Thursday, December 16, 2010

My story.

The whole reason I created this blog was to talk about my recovery, and hopefully help others who are also trying to overcome this powerful false identity, one's "ED".
For those of you who aren't in recovery, and have no idea what I'm talking about, I am in recovery from an eating disorder. Yuck. My junior year in highschool I was hospitalized, against my will, for anorexia weighing a whole 89 pounds. Attractive, I know. I was in complete denial that I needed help, and I was completely in admiration of myself for being so "strong" to lose over 40 pounds in less than 6 months and only manage in faint in school a mere two times. Finally, my parents and my counselor at school forced me into treatment, where I BS'ed my way out so that I could return to my highschool in time to hear all about the Prom 2007 drama.. which I had missed.

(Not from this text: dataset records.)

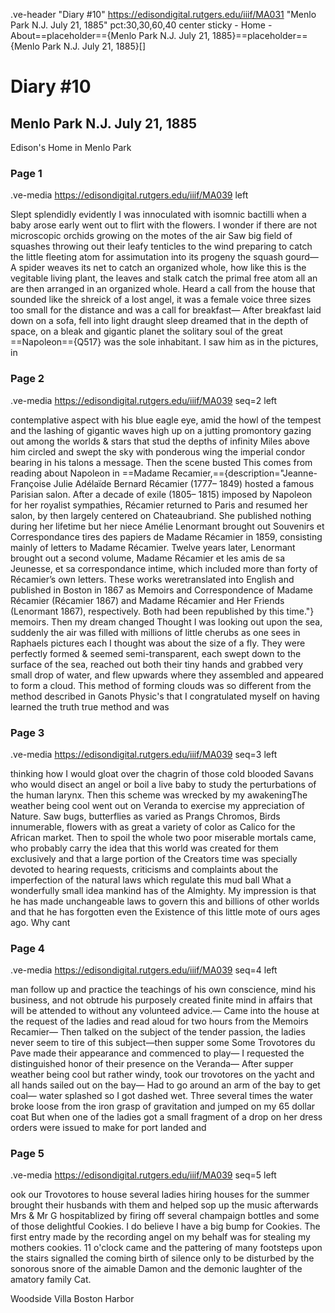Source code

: .ve-header "Diary #10" https://edisondigital.rutgers.edu/iiif/MA031 "Menlo Park N.J. July 21, 1885" pct:30,30,60,40 center sticky - Home - About==placeholder=={Menlo Park N.J. July 21, 1885}==placeholder=={Menlo Park N.J. July 21, 1885}[]

# Diary #10 

## Menlo Park N.J. July 21, 1885

Edison's Home in Menlo Park 

### Page 1

.ve-media https://edisondigital.rutgers.edu/iiif/MA039 left

Slept splendidly evidently I was innoculated with isomnic bactilli when a baby arose early went out to flirt with the flowers. I wonder if there are not microscopic orchids growing on the motes of the air Saw big field of squashes throwing out their leafy tenticles to the wind preparing to catch the little fleeting atom for assimutation into its progeny the squash gourd— A spider weaves its net to catch an organized whole, how like this is the vegitable living plant, the leaves and stalk catch the primal free atom all an are then arranged in an organized whole. Heard a call from the house that sounded like the shreick of a lost angel, it was a female voice three sizes too small for the distance and was a call for breakfast— After breakfast laid down on a sofa, fell into light draught sleep dreamed that in the depth of space, on a bleak and gigantic planet the solitary soul of the great ==Napoleon=={Q517} was the sole inhabitant. I saw him as in the pictures, in

### Page 2

.ve-media https://edisondigital.rutgers.edu/iiif/MA039 seq=2 left

contemplative aspect with his blue eagle eye, amid the howl of the tempest and the lashing of gigantic waves high up on a jutting promontory gazing out among the worlds & stars that stud the depths of infinity Miles above him circled and swept the sky with ponderous wing the imperial condor bearing in his talons a message. Then the scene busted This comes from reading about Napoleon in ==Madame Recamier,=={description="Jeanne- Françoise Julie Adélaïde Bernard Récamier (1777– 1849) hosted a famous Parisian salon. After a decade of exile (1805– 1815) imposed by Napoleon for her royalist sympathies, Récamier returned to Paris and resumed her salon, by then largely centered on Chateaubriand. She published nothing during her lifetime but her niece Amélie Lenormant brought out Souvenirs et Correspondance tires des papiers de Madame Récamier in 1859, consisting mainly of letters to Madame Récamier. Twelve years later, Lenormant brought out a second volume, Madame Récamier et les amis de sa Jeunesse, et sa correspondance intime, which included more than forty of Récamier’s own letters. These works weretranslated into English and published in Boston in 1867 as Memoirs and Correspondence of Madame Récamier (Récamier 1867) and Madame Récamier and Her Friends (Lenormant 1867), respectively. Both had been republished by this time."} memoirs. Then my dream changed Thought I was looking out upon the sea, suddenly the air was filled with millions of little cherubs as one sees in Raphaels pictures each I thought was about the size of a fly. They were perfectly formed & seemed semi-transparent, each swept down to the surface of the sea, reached out both their tiny hands and grabbed very small drop of water, and flew upwards where they assembled and appeared to form a cloud. This method of forming clouds was so different from the method described in Ganots Physic's that I congratulated myself on having learned the truth true method and was

### Page 3

.ve-media https://edisondigital.rutgers.edu/iiif/MA039 seq=3 left

thinking how I would gloat over the chagrin of those cold blooded Savans who would disect an angel or boil a live baby to study the perturbations of the human larynx. Then this scheme was wrecked by my awakeningThe weather being cool went out on Veranda to exercise my appreciation of Nature. Saw bugs, butterflies as varied as Prangs Chromos, Birds innumerable, flowers with as great a variety of color as Calico for the African market. Then to spoil the whole two poor miserable mortals came, who probably carry the idea that this world was created for them exclusively and that a large portion of the Creators time was specially devoted to hearing requests, criticisms and complaints about the imperfection of the natural laws which regulate this mud ball What a wonderfully small idea mankind has of the Almighty. My impression is that he has made unchangeable laws to govern this and billions of other worlds and that he has forgotten even the Existence of this little mote of ours ages ago. Why cant
    
### Page 4

.ve-media https://edisondigital.rutgers.edu/iiif/MA039 seq=4 left

man follow up and practice the teachings of his own conscience, mind his business, and not obtrude his purposely created finite mind in affairs that will be attended to without any volunteed advice.— Came into the house at the request of the ladies and read aloud for two hours from the Memoirs Recamier— Then talked on the subject of the tender passion, the ladies never seem to tire of this subject—then supper some Some Trovotores du Pave made their appearance and commenced to play— I requested the distinguished honor of their presence on the Veranda— After supper weather being cool but rather windy, took our trovotores on the yacht and all hands sailed out on the bay— Had to go around an arm of the bay to get coal— water splashed so I got dashed wet. Three several times the water broke loose from the iron grasp of gravitation and jumped on my 65 dollar coat But when one of the ladies got a small fragment of a drop on her dress orders were issued to make for port landed and
    
### Page 5

.ve-media https://edisondigital.rutgers.edu/iiif/MA039 seq=5 left

ook our Trovotores to house several ladies hiring houses for the summer brought their husbands with them and helped sop up the music afterwards Mrs & Mr G hospitablized by firing off several champaign bottles and some of those delightful Cookies. I do believe I have a big bump for Cookies. The first entry made by the recording angel on my behalf was for stealing my mothers cookies. 11 o'clock came and the pattering of many footsteps upon the stairs signalled the coming birth of silence only to be disturbed by the sonorous snore of the aimable Damon and the demonic laughter of the amatory family Cat.

Woodside Villa Boston Harbor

My "ED" continued running my life for the next 3 years, and eventually transferred from allowing "Ana" to control me, to giving "Mia" all the power. By my freshman year in college, I was completely miserable and no longer knew what a normal relationship with food and one's body consisted of. I kept telling myself "tomorrow you can start over", when in reality I didn't want to start over: I wanted to be anorexic again. I didn't want to be healthy, and it still is challenging trying to find myself desiring to be healthy. I admitted myself back into inpatient hospitalization at Sheppard Pratt, this time for bulimia, and this time with complete hope to better myself, and my health. I knew that this was something I needed to, or else I wouldn't make it to my 21st birthday based off of depressive symptoms, or failure of my organs.
Anyways, long story short, I am now celebrating my year and a half recovery and stand as a keynote speaker at Virginia Tech for eating disorder awareness. Every day is a challenge, but it is an uphill battle that I continue to conquer. I try to seperate my emotions from my ED, so that I don't allow my sadness, or anger, or frustration to be taken out with food. (Hence, why I'm starting this blog!)
These are pictures of me when I was sick, and the sad part is, this is me months after I got out of treatment the first time for anorexia. I probably weigh about 95 pounds in these pictures, and a size 00, for I refused to keep the weight on that I had gained in treatment. I now am a size 6, and don't know how much I weigh. Yet, I don't care because numbers don't define ANYBODY, and if people believe that, then they are not worth my time.  I can't say that I don't look at these pictures, and still wish I looked like that, because I do. However, I now have the power to know that I WON'T let myself get to that position again, because "ED"'s are never-ending, awful cycles. I have people in my life right now that love and support me for who I am, and think I'm beautiful at the healthy size 6, about what I was before my eating disorder.

Throughout these blogs,  I will refer to "ED", and now you know what that means and the significance in holds in my life, in which it only took. I believe everything happens for a reason though, and sadly, my ED made me the strong willed, determined, genuine person that I am today. I also met two of my best friends in treatment, Mel and Kaity, who hold a very dear place in my heart. We only see eachother but a few times a year, yet nothing ever changes and they know a part of me that noone else will ever completely understand. They are beautiful, both inside and out, and I'm so thankful for them in my life. I've learned to always think on the bright side of things, and always see the light at the end of the tunnel.  Without experiening this journey with them, each step of the way, I would not have been able to see that light. I might both Mel and Kaity in treatment for anorexia, yet our friendship extends way beyond that. The journey of Mel and my experience with ED is so similar it's scary. Yes, we may have egged eachother on in our symptoms, but now we egg eachother on in our recovery.  I love you girls!